Whatever your nationality, your workplace or your contract status:
The election of the two staff representatives on AFP’s governing board, the only company vote that is truly worldwide, is to take place between June 10 and 20. Against the backdrop of a complex and confusing patchwork of labour and professional rights for AFP staff around the world, this election is special in that it allows everyone to have a say.
Article 7 of AFP’s founding statutes specifies that the governing board comprises 16 members, including the CEO and “Two representatives of agency staff, namely:
- A professional journalist elected by the body of professional journalists belonging to the agency’s editorial staff;
- A member of personnel from among other staff categories, elected by staff from the said categories."
In a statement (intranet, Fr. only) published on April 29, CEO Emmanuel Hoog gave a full explanation of plans for the 2014 election and in a second note (intranet, Fr only) published on the company intranet on May 5, he summed up the key points.
These texts state clearly that ALL AFP staff worldwide are eligible to take part in the election. And yet:
Some People Are Still Being Left Out
As soon as the electoral rolls (intranet) were published, on May 6, SUD contacted management to point out that the names of some 100 staff employed by AFP’s German subsidiaries were missing.
In our message, we cited the CEO’s April 29 statement and wrote:
"No provision in the ruling quoted excludes people working for the German subsidiaries, who contribute just as much to the agency’s activites as any other staff, whether they be employed under French labour law, under local contracts or as freelancers. Indeed any such exclusion probably violates Article 7 of the 1957 law laying down AFP’s statutes."
SUD has therefore asked that the staff in question be added to the electoral rolls, inasmuch as they fulfill the general conditions applicable to other voters.
A Basic Principle
SUD has long defended the opening-up of the election of our representatives to the AFP board to all staff worldwide. For us, this is a basic principle.
The original version of the company’s statutes, adopted by the French parliament in 1957, specified that the two staff reps. had to be “of French nationality”. This also meant that only French nationals were eligible to vote in the election.
In 1998, the inclusion of nationals from the states of the European Economic Area brought the statutes into line with EU law. However this change still left over a thousand staff members from other countries out in the cold, independently of whether they had HQ or local employment status.
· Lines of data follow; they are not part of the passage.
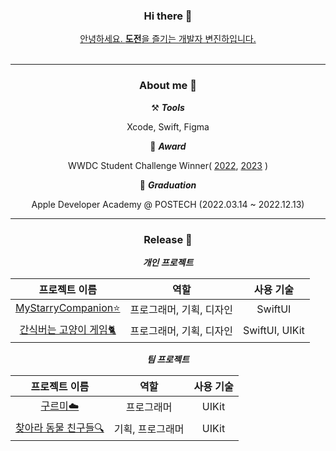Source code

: 

<div align="center">
  
### Hi there 👋
  
 [안녕하세요. **도전**을 즐기는 개발자 변진하입니다.](https://drive.google.com/file/d/1qRx5VZonCMPSOLt7Y0J-Za6xs4YSVAGk/view?usp=sharing)  
  <br>
    </idv>
***   
### About me 💬

<div align="center">

⚒️ **_Tools_**

Xcode, Swift, Figma

  
🎉 **_Award_**

 WWDC Student Challenge Winner( [2022](https://www.linkedin.com/pulse/%25E3%2585%2581wwdc22-swift-%25ED%2595%2599%25EC%2583%259D-%25EC%25B1%258C%25EB%25A6%25B0%25EC%25A7%2580-%25EC%259C%2584%25EB%2584%2588-%25EC%258A%25A4%25ED%2586%25A0%25EB%25A6%25AC-part-1-eunjeong-gwen-kim/?trackingId=GFNnk3HgwBu%2FOz%2FH6XlR%2Bw%3D%3D), [2023](https://www.wwdcscholars.com/s/D2B84113-6AF3-42E8-8853-63D1E44543A9/2023) )

📖 **_Graduation_**

Apple Developer Academy @ POSTECH (2022.03.14 ~ 2022.12.13)
  </idv>
  
  
***   
### Release 🥳

<div align="center">
  
**_개인 프로젝트_**

| 프로젝트 이름 | 역할                       | 사용 기술         |
|:-------------:|:--------------------------:|:-----------------: |
| [MyStarryCompanion⭐️](https://apps.apple.com/app/mystarrycompanion/id6448020400) | 프로그래머, 기획, 디자인 | SwiftUI |
| [간식버는 고양이 게임🐈](https://apps.apple.com/app/%EA%B3%A0%EC%96%91%EC%9D%B4-%EA%B0%84%EC%8B%9D-%EB%B2%84%EB%8A%94-%EA%B2%8C%EC%9E%84/id1633181833) | 프로그래머, 기획, 디자인 | SwiftUI, UIKit |


 
**_팀 프로젝트_**
  
| 프로젝트 이름 | 역할                           | 사용 기술         |
|:-------------:|:--------------------------:|:-----------------: |
| [구르미☁️](https://apps.apple.com/kr/app/kloudy-charactercheck-weather/id6444051667) | 프로그래머 | UIKit |
| [찾아라 동물 친구들🔍](https://apps.apple.com/us/app/%EC%B0%BE%EC%95%84%EB%9D%BC-%EB%8F%99%EB%AC%BC-%EC%B9%9C%EA%B5%AC%EB%93%A4/id1637035482) | 기획, 프로그래머 | UIKit |
  
  </idv>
Since 2011, that obstacle has also been lifted: after a long and difficult battle waged by SUD to the highest level of the French legal system, the Constitutional Council ruled that the restriction on the nationality of voters was unconstitutional.
In the case of AFP staff in Germany, we are fully aware that they benefit from social and labour rights similar to those we enjoy in France. But there is no excuse for excluding them from the staff representative election.
The fight to ensure full rights for “HQ-status” staff while winning new professional, social and democratic rights for people working as freelancers or under non-French contracts requires equal voting rights for all.
Union is Strength! All Together, Let’s Defend Our Rights!
Practical points
- The electoral rolls can be consulted on the Asap intranet site. Staff have until Tuesday May 13 to point out omissions or errors.
- The deadline for candidacies for the two representative posts, which are made on an individual basis, is May 23. In both the journalist and the non-journalist college, SUD will back the candidate whose views are most in line with our vision of social and democratic rights, and of an AFP that is true to its general interest mission.